◆ **PROBLEM DESCRIPTION**
All lines from the line containing "[Slack APi - Apps](https://api.slack.com/apps/)" up to and including the last line of the listing below should be echoed exactly; no other lines belong in the response.

——

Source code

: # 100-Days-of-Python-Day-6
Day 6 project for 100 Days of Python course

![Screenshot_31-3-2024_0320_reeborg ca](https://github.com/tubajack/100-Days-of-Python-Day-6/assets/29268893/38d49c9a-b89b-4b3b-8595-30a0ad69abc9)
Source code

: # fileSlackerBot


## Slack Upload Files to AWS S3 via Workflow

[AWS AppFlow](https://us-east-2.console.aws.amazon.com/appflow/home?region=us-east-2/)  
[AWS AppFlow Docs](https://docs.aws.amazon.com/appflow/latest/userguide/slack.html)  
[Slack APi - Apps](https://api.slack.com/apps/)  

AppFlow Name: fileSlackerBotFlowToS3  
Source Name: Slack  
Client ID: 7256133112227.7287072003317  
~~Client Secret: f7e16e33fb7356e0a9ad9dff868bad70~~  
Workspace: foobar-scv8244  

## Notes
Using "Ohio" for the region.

——

◆ **YOUR SOLUTION**
[Slack APi - Apps](https://api.slack.com/apps/)  

AppFlow Name: fileSlackerBotFlowToS3  
Source Name: Slack  
Client ID: 7256133112227.7287072003317  
~~Client Secret: f7e16e33fb7356e0a9ad9dff868bad70~~  
Workspace: foobar-scv8244  

## Notes
Using "Ohio" for the region.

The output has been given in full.